Starting at the first entry, print everything through the last exactly.

START RECORDS FOR THIS EXERCISE

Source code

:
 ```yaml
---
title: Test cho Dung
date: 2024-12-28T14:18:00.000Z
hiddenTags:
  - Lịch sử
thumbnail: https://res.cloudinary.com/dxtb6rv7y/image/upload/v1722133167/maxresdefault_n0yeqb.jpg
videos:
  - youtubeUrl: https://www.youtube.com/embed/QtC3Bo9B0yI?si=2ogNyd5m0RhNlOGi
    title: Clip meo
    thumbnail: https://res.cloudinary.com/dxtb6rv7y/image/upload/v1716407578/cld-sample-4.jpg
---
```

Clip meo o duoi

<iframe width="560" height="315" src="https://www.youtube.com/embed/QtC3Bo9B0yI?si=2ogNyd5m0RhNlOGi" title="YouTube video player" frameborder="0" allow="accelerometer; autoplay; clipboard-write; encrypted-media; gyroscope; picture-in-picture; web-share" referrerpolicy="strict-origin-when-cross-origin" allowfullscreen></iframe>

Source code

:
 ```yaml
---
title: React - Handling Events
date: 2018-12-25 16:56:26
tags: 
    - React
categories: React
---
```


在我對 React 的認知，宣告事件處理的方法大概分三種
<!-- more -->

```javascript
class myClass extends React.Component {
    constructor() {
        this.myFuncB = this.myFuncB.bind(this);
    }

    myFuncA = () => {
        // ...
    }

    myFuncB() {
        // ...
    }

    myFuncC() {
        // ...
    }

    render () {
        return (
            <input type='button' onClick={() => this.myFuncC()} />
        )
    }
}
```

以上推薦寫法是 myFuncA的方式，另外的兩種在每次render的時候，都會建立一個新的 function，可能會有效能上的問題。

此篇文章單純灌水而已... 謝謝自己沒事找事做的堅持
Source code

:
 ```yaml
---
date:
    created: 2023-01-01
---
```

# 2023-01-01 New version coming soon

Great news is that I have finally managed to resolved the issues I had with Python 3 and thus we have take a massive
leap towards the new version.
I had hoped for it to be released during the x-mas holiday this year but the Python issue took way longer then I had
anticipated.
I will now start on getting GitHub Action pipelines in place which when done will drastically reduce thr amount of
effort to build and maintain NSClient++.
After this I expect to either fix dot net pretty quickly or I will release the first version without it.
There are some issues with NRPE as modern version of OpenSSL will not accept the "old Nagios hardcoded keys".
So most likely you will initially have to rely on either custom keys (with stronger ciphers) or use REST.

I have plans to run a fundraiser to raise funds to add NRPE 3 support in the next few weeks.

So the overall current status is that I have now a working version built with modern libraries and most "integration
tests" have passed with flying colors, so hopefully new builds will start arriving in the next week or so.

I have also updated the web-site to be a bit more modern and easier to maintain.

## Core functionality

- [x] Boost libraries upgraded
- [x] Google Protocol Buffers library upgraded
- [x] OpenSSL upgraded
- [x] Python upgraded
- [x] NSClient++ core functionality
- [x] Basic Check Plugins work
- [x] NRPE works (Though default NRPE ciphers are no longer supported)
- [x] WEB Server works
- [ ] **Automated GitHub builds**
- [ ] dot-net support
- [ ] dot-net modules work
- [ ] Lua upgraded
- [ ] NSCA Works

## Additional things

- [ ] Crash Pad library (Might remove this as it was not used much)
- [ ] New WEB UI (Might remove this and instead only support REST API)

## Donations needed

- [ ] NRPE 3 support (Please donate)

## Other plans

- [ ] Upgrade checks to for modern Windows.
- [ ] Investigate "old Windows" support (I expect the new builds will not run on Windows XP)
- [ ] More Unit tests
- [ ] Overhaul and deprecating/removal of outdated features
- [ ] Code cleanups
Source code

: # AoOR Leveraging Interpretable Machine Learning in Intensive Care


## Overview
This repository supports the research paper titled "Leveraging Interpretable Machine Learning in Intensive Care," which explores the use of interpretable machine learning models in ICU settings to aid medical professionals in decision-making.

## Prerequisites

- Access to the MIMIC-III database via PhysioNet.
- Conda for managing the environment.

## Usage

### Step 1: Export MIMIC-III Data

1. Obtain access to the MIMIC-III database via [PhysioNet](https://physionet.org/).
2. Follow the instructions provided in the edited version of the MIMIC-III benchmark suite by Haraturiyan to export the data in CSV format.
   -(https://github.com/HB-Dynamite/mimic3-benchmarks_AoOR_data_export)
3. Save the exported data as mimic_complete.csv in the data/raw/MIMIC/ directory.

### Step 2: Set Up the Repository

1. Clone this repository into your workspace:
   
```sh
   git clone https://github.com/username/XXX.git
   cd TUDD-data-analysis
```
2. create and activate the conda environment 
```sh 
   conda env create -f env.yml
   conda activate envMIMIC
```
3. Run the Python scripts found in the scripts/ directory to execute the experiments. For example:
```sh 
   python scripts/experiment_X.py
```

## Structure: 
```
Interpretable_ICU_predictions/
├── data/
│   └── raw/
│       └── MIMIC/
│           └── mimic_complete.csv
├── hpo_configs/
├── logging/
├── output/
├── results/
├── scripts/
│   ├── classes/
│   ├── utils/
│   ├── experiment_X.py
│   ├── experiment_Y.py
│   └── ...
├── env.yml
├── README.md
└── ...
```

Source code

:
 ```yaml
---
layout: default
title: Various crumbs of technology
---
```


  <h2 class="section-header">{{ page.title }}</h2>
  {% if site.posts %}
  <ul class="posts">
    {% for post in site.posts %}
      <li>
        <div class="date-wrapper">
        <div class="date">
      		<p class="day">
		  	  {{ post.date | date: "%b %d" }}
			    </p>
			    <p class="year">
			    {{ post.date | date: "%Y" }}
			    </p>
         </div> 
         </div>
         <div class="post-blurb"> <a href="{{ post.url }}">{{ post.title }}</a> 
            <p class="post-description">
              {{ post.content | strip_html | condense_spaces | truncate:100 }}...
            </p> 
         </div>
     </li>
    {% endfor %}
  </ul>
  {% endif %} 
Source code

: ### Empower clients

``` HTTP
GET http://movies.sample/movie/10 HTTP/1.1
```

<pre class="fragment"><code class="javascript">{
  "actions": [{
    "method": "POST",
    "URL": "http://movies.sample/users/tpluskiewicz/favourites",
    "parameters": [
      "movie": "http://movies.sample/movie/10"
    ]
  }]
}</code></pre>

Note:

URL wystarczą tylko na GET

END RECORDS FOR THIS EXERCISE

▶ [TASK RESULT]
Source code

:
 ```yaml
---
title: Test cho Dung
date: 2024-12-28T14:18:00.000Z
hiddenTags:
  - Lịch sử
thumbnail: https://res.cloudinary.com/dxtb6rv7y/image/upload/v1722133167/maxresdefault_n0yeqb.jpg
videos:
  - youtubeUrl: https://www.youtube.com/embed/QtC3Bo9B0yI?si=2ogNyd5m0RhNlOGi
    title: Clip meo
    thumbnail: https://res.cloudinary.com/dxtb6rv7y/image/upload/v1716407578/cld-sample-4.jpg
---
```

Clip meo o duoi

<iframe width="560" height="315" src="https://www.youtube.com/embed/QtC3Bo9B0yI?si=2ogNyd5m0RhNlOGi" title="YouTube video player" frameborder="0" allow="accelerometer; autoplay; clipboard-write; encrypted-media; gyroscope; picture-in-picture; web-share" referrerpolicy="strict-origin-when-cross-origin" allowfullscreen></iframe>

Source code

:
 ```yaml
---
title: React - Handling Events
date: 2018-12-25 16:56:26
tags: 
    - React
categories: React
---
```


在我對 React 的認知，宣告事件處理的方法大概分三種
<!-- more -->

```javascript
class myClass extends React.Component {
    constructor() {
        this.myFuncB = this.myFuncB.bind(this);
    }

    myFuncA = () => {
        // ...
    }

    myFuncB() {
        // ...
    }

    myFuncC() {
        // ...
    }

    render () {
        return (
            <input type='button' onClick={() => this.myFuncC()} />
        )
    }
}
```

以上推薦寫法是 myFuncA的方式，另外的兩種在每次render的時候，都會建立一個新的 function，可能會有效能上的問題。

此篇文章單純灌水而已... 謝謝自己沒事找事做的堅持
Source code

:
 ```yaml
---
date:
    created: 2023-01-01
---
```

# 2023-01-01 New version coming soon

Great news is that I have finally managed to resolved the issues I had with Python 3 and thus we have take a massive
leap towards the new version.
I had hoped for it to be released during the x-mas holiday this year but the Python issue took way longer then I had
anticipated.
I will now start on getting GitHub Action pipelines in place which when done will drastically reduce thr amount of
effort to build and maintain NSClient++.
After this I expect to either fix dot net pretty quickly or I will release the first version without it.
There are some issues with NRPE as modern version of OpenSSL will not accept the "old Nagios hardcoded keys".
So most likely you will initially have to rely on either custom keys (with stronger ciphers) or use REST.

I have plans to run a fundraiser to raise funds to add NRPE 3 support in the next few weeks.

So the overall current status is that I have now a working version built with modern libraries and most "integration
tests" have passed with flying colors, so hopefully new builds will start arriving in the next week or so.

I have also updated the web-site to be a bit more modern and easier to maintain.

## Core functionality

- [x] Boost libraries upgraded
- [x] Google Protocol Buffers library upgraded
- [x] OpenSSL upgraded
- [x] Python upgraded
- [x] NSClient++ core functionality
- [x] Basic Check Plugins work
- [x] NRPE works (Though default NRPE ciphers are no longer supported)
- [x] WEB Server works
- [ ] **Automated GitHub builds**
- [ ] dot-net support
- [ ] dot-net modules work
- [ ] Lua upgraded
- [ ] NSCA Works

## Additional things

- [ ] Crash Pad library (Might remove this as it was not used much)
- [ ] New WEB UI (Might remove this and instead only support REST API)

## Donations needed

- [ ] NRPE 3 support (Please donate)

## Other plans

- [ ] Upgrade checks to for modern Windows.
- [ ] Investigate "old Windows" support (I expect the new builds will not run on Windows XP)
- [ ] More Unit tests
- [ ] Overhaul and deprecating/removal of outdated features
- [ ] Code cleanups
Source code

: # AoOR Leveraging Interpretable Machine Learning in Intensive Care


## Overview
This repository supports the research paper titled "Leveraging Interpretable Machine Learning in Intensive Care," which explores the use of interpretable machine learning models in ICU settings to aid medical professionals in decision-making.

## Prerequisites

- Access to the MIMIC-III database via PhysioNet.
- Conda for managing the environment.

## Usage

### Step 1: Export MIMIC-III Data

1. Obtain access to the MIMIC-III database via [PhysioNet](https://physionet.org/).
2. Follow the instructions provided in the edited version of the MIMIC-III benchmark suite by Haraturiyan to export the data in CSV format.
   -(https://github.com/HB-Dynamite/mimic3-benchmarks_AoOR_data_export)
3. Save the exported data as mimic_complete.csv in the data/raw/MIMIC/ directory.

### Step 2: Set Up the Repository

1. Clone this repository into your workspace:
   
```sh
   git clone https://github.com/username/XXX.git
   cd TUDD-data-analysis
```
2. create and activate the conda environment 
```sh 
   conda env create -f env.yml
   conda activate envMIMIC
```
3. Run the Python scripts found in the scripts/ directory to execute the experiments. For example:
```sh 
   python scripts/experiment_X.py
```

## Structure: 
```
Interpretable_ICU_predictions/
├── data/
│   └── raw/
│       └── MIMIC/
│           └── mimic_complete.csv
├── hpo_configs/
├── logging/
├── output/
├── results/
├── scripts/
│   ├── classes/
│   ├── utils/
│   ├── experiment_X.py
│   ├── experiment_Y.py
│   └── ...
├── env.yml
├── README.md
└── ...
```

Source code

:
 ```yaml
---
layout: default
title: Various crumbs of technology
---
```


  <h2 class="section-header">{{ page.title }}</h2>
  {% if site.posts %}
  <ul class="posts">
    {% for post in site.posts %}
      <li>
        <div class="date-wrapper">
        <div class="date">
      		<p class="day">
		  	  {{ post.date | date: "%b %d" }}
			    </p>
			    <p class="year">
			    {{ post.date | date: "%Y" }}
			    </p>
         </div> 
         </div>
         <div class="post-blurb"> <a href="{{ post.url }}">{{ post.title }}</a> 
            <p class="post-description">
              {{ post.content | strip_html | condense_spaces | truncate:100 }}...
            </p> 
         </div>
     </li>
    {% endfor %}
  </ul>
  {% endif %} 
Source code

: ### Empower clients

``` HTTP
GET http://movies.sample/movie/10 HTTP/1.1
```

<pre class="fragment"><code class="javascript">{
  "actions": [{
    "method": "POST",
    "URL": "http://movies.sample/users/tpluskiewicz/favourites",
    "parameters": [
      "movie": "http://movies.sample/movie/10"
    ]
  }]
}</code></pre>

Note:

URL wystarczą tylko na GET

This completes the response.